When it was announced back in 2018 that Hamilton creator Lin-Manuel Miranda was directing the film adaptation of a musical by Rent creator Jonathan Larson, it got a whole lot of musical theatre geeks really excited, really quickly. Including, but not limited to, me! I was super jazzed at prospect of a proven creative polymath like Miranda trying his hand at adapting such terrific material as tick, tick… BOOM!, an underrated gem and fascinatingly nuanced bit of autobiographical storytelling.

Well, it’s not exactly autobiographical. That’s part of what makes it interesting to me. Let me back up a bit:

See, tick, tick… BOOM!’s relationship with factual reality has always been a complicated subject. It was first staged as a “rock monologue” performed by Larson himself—six years before both his death, and his posthumous rise to national fame as the creator of Rent. Larson played a character named Jon, very similar to but also distinct from himself, and told the story of Jon’s life, which was again very similar to but also distinct from his own life. Specifically, it centered on Jon’s experience trying to get his first original musical off the ground in the lead-up to his thirtieth birthday, something that had happened to Larson six months before he started on his own follow-up musical, which was tick, tick… BOOM! itself.

A couple years after Larson’s death, playwright David Auburn (writer of Proof) was hired to take the show and convert into a somewhat more conventional book musical for three actors, which has since been produced all over the world. In this version, Jon is still a fictional character, perhaps even more so now that he’s no longer played by the man upon whom he’s semi-autobiographically based.

Miranda’s film adaptation of tick, tick… BOOM!, which dropped on Netflix November 19th, makes the film explicitly and unequivocally about Larson himself. It runs straight into the metafictional web in a way that maybe should have made the finished product confused and clumsy, but actually works so well that it feels like the best way for this story to ever be told.

Screenwriter Steven Levenson (librettist for the controversially acclaimed Dear Evan Hansen, and showrunner of the un-controversially acclaimed Fosse/Verdon) wastes no time in establishing the film as being about the real Jonathan Larson. Near the very top of the movie we get narration from Alexandra Shipp, who plays Jon’s girlfriend Susan, talking about Larson over archival documentary footage. The narration transitions into a scene depicting fictionalized Larson (played to perfection by the absurdly talented Andrew Garfield) performing tick, tick… BOOM! on stage, leaving us with the most important line in the entire adaptation: “Everything you are about to see is true… except for the parts Jonathan made up.”

Jon (Andrew Garfield) and Susan (Alexandra Shipp) snuggling up next to each other in front of a brightly-painted brick wall.

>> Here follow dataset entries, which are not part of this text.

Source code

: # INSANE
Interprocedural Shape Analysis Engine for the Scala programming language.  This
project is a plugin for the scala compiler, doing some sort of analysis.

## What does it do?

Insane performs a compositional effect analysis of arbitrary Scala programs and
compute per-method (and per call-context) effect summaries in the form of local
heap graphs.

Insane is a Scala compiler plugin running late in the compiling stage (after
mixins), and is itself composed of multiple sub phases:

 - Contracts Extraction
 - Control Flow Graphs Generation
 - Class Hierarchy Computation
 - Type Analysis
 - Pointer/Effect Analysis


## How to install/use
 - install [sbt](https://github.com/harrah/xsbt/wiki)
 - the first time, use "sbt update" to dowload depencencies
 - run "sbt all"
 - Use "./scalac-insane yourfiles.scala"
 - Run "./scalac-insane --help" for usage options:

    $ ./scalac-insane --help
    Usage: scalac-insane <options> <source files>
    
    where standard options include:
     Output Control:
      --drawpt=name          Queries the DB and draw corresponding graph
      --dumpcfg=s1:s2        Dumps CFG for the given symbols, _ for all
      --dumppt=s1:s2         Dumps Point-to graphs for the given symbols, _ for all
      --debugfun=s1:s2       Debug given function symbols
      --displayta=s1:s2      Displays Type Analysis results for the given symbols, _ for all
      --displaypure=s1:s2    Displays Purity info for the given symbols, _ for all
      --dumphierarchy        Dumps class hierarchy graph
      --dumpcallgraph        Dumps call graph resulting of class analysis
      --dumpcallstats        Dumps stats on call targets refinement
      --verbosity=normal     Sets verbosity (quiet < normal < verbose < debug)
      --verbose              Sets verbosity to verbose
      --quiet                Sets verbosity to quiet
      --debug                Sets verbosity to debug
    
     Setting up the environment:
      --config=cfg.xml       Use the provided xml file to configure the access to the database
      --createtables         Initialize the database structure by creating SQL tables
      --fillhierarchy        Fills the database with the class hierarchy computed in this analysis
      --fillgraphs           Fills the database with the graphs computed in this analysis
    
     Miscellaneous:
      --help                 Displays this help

If there was ever any uncertainty about this movie’s relationship to fact, this offers the context we need: this is a story about Jonathan Larson’s life, just not the way it happened literally. This fictionalized story is framed within the context of his original production of tick, tick… BOOM!, which is itself a staged recreation. I might be making it sound more confusing than it is, but the point is that it makes it clear that this story is Larson’s interpretation of his own life through his art—the art being what matters most to the outside world.

The result is a film that is both an adaptation of the source material, and, in a way, also about the source material. Aaron Sorkin did a similar thing with his underrated directorial debut, Molly’s Game. Knowing Miranda’s great love for Sorkin’s work, (The West Wing star Bradley Whitford has a cameo as the late great Stephen Sondheim) I wouldn’t be surprised if Molly’s Game influenced his decision in how to adapt the show to the screen. That said, I do think there’s a simpler answer: he and his collaborators wanted to celebrate Jonathan Larson himself.

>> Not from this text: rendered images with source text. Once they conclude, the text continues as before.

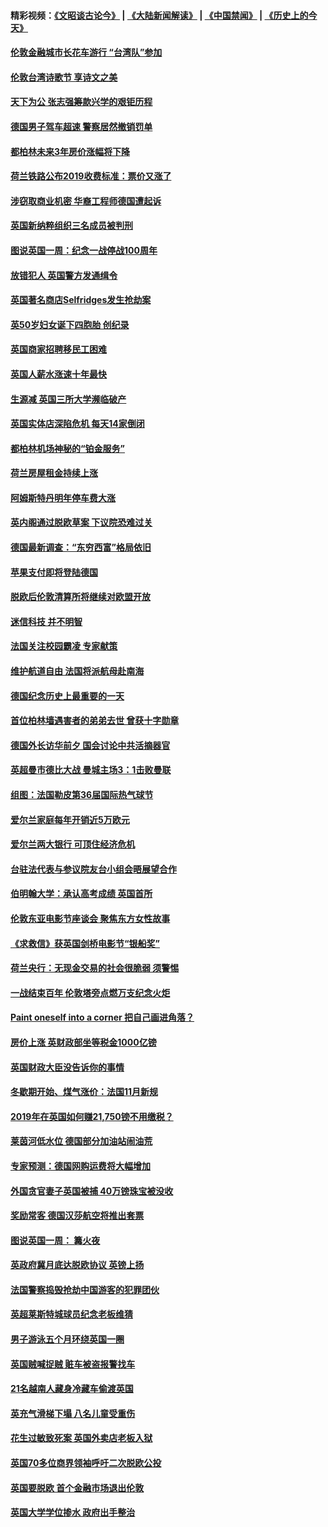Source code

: #### 精彩视频：[《文昭谈古论今》](https://github.com/gfw-breaker/wenzhao/blob/master/README.md?t=11180331) | [《大陆新闻解读》](https://github.com/gfw-breaker/ntdtv-comedy/blob/master/README.md?t=11180331) | [《中国禁闻》](https://github.com/gfw-breaker/ntdtv-news/blob/master/README.md?t=11180331) | [《历史上的今天》](https://github.com/gfw-breaker/today-in-history/blob/master/README.md?t=11180331) 

#### [伦敦金融城市长花车游行 “台湾队”参加](../pages/nsc974/n10858774.md?t=11180331) 

#### [伦敦台湾诗歌节 享诗文之美](../pages/nsc974/n10858757.md?t=11180331) 

#### [天下为公 张志强筹款兴学的艰钜历程](../pages/nsc974/n10858732.md?t=11180331) 

#### [德国男子驾车超速 警察居然撤销罚单](../pages/nsc974/n10856259.md?t=11180331) 

#### [都柏林未来3年房价涨幅将下降](../pages/nsc974/n10856230.md?t=11180331) 

#### [荷兰铁路公布2019收费标准：票价又涨了](../pages/nsc974/n10856218.md?t=11180331) 

#### [涉窃取商业机密 华裔工程师德国遭起诉](../pages/nsc974/n10854819.md?t=11180331) 

#### [英国新纳粹组织三名成员被判刑](../pages/nsc974/n10854209.md?t=11180331) 

#### [图说英国一周：纪念一战停战100周年](../pages/nsc974/n10854258.md?t=11180331) 

#### [放错犯人 英国警方发通缉令](../pages/nsc974/n10854253.md?t=11180331) 

#### [英国著名商店Selfridges发生抢劫案](../pages/nsc974/n10854242.md?t=11180331) 

#### [英50岁妇女诞下四胞胎 创纪录](../pages/nsc974/n10854237.md?t=11180331) 

#### [英国商家招聘移民工困难](../pages/nsc974/n10854233.md?t=11180331) 

#### [英国人薪水涨速十年最快](../pages/nsc974/n10854228.md?t=11180331) 

#### [生源减 英国三所大学濒临破产](../pages/nsc974/n10854219.md?t=11180331) 

#### [英国实体店深陷危机 每天14家倒闭](../pages/nsc974/n10854195.md?t=11180331) 

#### [都柏林机场神秘的“铂金服务”](../pages/nsc974/n10853840.md?t=11180331) 

#### [荷兰房屋租金持续上涨](../pages/nsc974/n10853784.md?t=11180331) 

#### [阿姆斯特丹明年停车费大涨](../pages/nsc974/n10853736.md?t=11180331) 

#### [英内阁通过脱欧草案 下议院恐难过关](../pages/nsc974/n10852462.md?t=11180331) 

#### [德国最新调查：“东穷西富”格局依旧](../pages/nsc974/n10852268.md?t=11180331) 

#### [苹果支付即将登陆德国](../pages/nsc974/n10852246.md?t=11180331) 

#### [脱欧后伦敦清算所将继续对欧盟开放](../pages/nsc974/n10852082.md?t=11180331) 

#### [迷信科技 并不明智](../pages/nsc974/n10851197.md?t=11180331) 

#### [法国关注校园霸凌 专家献策](../pages/nsc974/n10851199.md?t=11180331) 

#### [维护航道自由 法国将派航母赴南海](../pages/nsc974/n10851001.md?t=11180331) 

#### [德国纪念历史上最重要的一天](../pages/nsc974/n10849304.md?t=11180331) 

#### [首位柏林墙遇害者的弟弟去世 曾获十字勋章](../pages/nsc974/n10849268.md?t=11180331) 

#### [德国外长访华前夕 国会讨论中共活摘器官](../pages/nsc974/n10848903.md?t=11180331) 

#### [英超曼市德比大战 曼城主场3：1击败曼联](../pages/nsc974/n10848899.md?t=11180331) 

#### [组图：法国勒皮第36届国际热气球节](../pages/nsc974/n10845459.md?t=11180331) 

#### [爱尔兰家庭每年开销近5万欧元](../pages/nsc974/n10844726.md?t=11180331) 

#### [爱尔兰两大银行 可顶住经济危机](../pages/nsc974/n10844706.md?t=11180331) 

#### [台驻法代表与参议院友台小组会晤展望合作](../pages/nsc974/n10843796.md?t=11180331) 

#### [伯明翰大学：承认高考成绩 英国首所](../pages/nsc974/n10843334.md?t=11180331) 

#### [伦敦东亚电影节座谈会 聚焦东方女性故事](../pages/nsc974/n10843306.md?t=11180331) 

#### [《求救信》获英国剑桥电影节“银船奖”](../pages/nsc974/n10842268.md?t=11180331) 

#### [荷兰央行：无现金交易的社会很脆弱 须警惕](../pages/nsc974/n10841150.md?t=11180331) 

#### [一战结束百年 伦敦塔旁点燃万支纪念火炬](../pages/nsc974/n10841092.md?t=11180331) 

#### [Paint oneself into a corner 把自己画进角落？](../pages/nsc974/n10841190.md?t=11180331) 

#### [房价上涨 英财政部坐等税金1000亿镑](../pages/nsc974/n10841187.md?t=11180331) 

#### [英国财政大臣没告诉你的事情](../pages/nsc974/n10841141.md?t=11180331) 

#### [冬歇期开始、煤气涨价：法国11月新规](../pages/nsc974/n10841075.md?t=11180331) 

#### [2019年在英国如何赚21,750镑不用缴税？](../pages/nsc974/n10841101.md?t=11180331) 

#### [莱茵河低水位 德国部分加油站闹油荒](../pages/nsc974/n10841002.md?t=11180331) 

#### [专家预测：德国网购运费将大幅增加](../pages/nsc974/n10840951.md?t=11180331) 

#### [外国贪官妻子英国被捕 40万镑珠宝被没收](../pages/nsc974/n10838830.md?t=11180331) 

#### [奖励常客 德国汉莎航空将推出套票](../pages/nsc974/n10838351.md?t=11180331) 

#### [图说英国一周： 篝火夜](../pages/nsc974/n10838913.md?t=11180331) 

#### [英政府冀月底达脱欧协议 英镑上扬](../pages/nsc974/n10838808.md?t=11180331) 

#### [法国警察捣毁抢劫中国游客的犯罪团伙](../pages/nsc974/n10838404.md?t=11180331) 

#### [英超莱斯特城球员纪念老板维猜](../pages/nsc974/n10838894.md?t=11180331) 

#### [男子游泳五个月环绕英国一圈](../pages/nsc974/n10838885.md?t=11180331) 

#### [英国贼喊捉贼 赃车被盗报警找车](../pages/nsc974/n10838877.md?t=11180331) 

#### [21名越南人藏身冷藏车偷渡英国](../pages/nsc974/n10838871.md?t=11180331) 

#### [英充气滑梯下塌 八名儿童受重伤](../pages/nsc974/n10838865.md?t=11180331) 

#### [花生过敏致死案 英国外卖店老板入狱](../pages/nsc974/n10838857.md?t=11180331) 

#### [英国70多位商界领袖呼吁二次脱欧公投](../pages/nsc974/n10838826.md?t=11180331) 

#### [英国要脱欧 首个金融市场退出伦敦](../pages/nsc974/n10838815.md?t=11180331) 

#### [英国大学学位掺水 政府出手整治](../pages/nsc974/n10838778.md?t=11180331)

This is a film with a truly striking amount of love for Broadway, the musical theatre community as a whole, and the people who make their art within it. That’s not really surprising given both the backgrounds of its creators, and the simple fact of its subject matter, but the reverence makes has a pleasant novelty to it. However counter-intuitive it may sound, Hollywood musical adaptations don’t usually go out of their way to endear themselves to fans of the source material.

tick, tick… BOOM!, on the other hand, has an entire cast loaded with experienced Broadway performers, regardless of whether or not they have crossover appeal. Granted, it is still headlined by a movie star to draw in mainstream audiences, but for what it’s worth, Andrew Garfield rocks the house. For someone with no prior training, who only learned singing technique specifically for this job, Garfield is a natural, and he more than holds his own with the seasoned pros.

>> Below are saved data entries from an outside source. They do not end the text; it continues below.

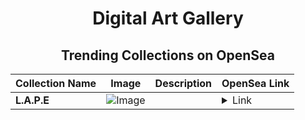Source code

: <div align="center">

# Digital Art Gallery

## Trending Collections on OpenSea

| Collection Name                       | Image                                                                                     | Description                       | OpenSea Link                                                                                          |
|---------------------------------------|-------------------------------------------------------------------------------------------|-----------------------------------|--------------------------------------------------------------------------------------------------------|
| **L.A.P.E** | ![Image](https://i.seadn.io/s/raw/files/538c5281b5d5105706b2aabfa6918a08.jpg?w=500&auto=format?w=200&auto=format) |  | <details><summary>Link</summary>[L.A.P.E](https://opensea.io/collection/l-a-p-e-322)</details> |

</div>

Jon (Andrew Garfield) and Michael (Robin de Jesús) standing on either side of a kitchen table in a cluttered apartment, both holding on to the same folded-up rent bill.

When I say seasoned pros, I mean the rest of the cast really is a who’s who of musical theatre. The Boys in the Band Tony winner and In the Heights alum Robin de Jesús plays Jon’s lifelong best friend Michael. Joshua Henry, best known for the last revival of Carousel, appears as Jon’s actor friend Roger (named for Larson’s friend and Broadway star Roger Bart). But even in the smaller/non-singing roles, Broadway nerds will be playing the “Hey, is that…?” game. Laura Benanti (She Loves Me, Women on the Verge of a Nervous Breakdown) appears as a focus group supervisor. Judy Kuhn (Les Mis, Fun Home) and Danny Burstein (The Drowsy Chaperone, Moulin Rouge) make cameos as Jon’s parents. Seriously, the cast list in the end credits might as well be labelled “Lin’s iPhone Contacts List”.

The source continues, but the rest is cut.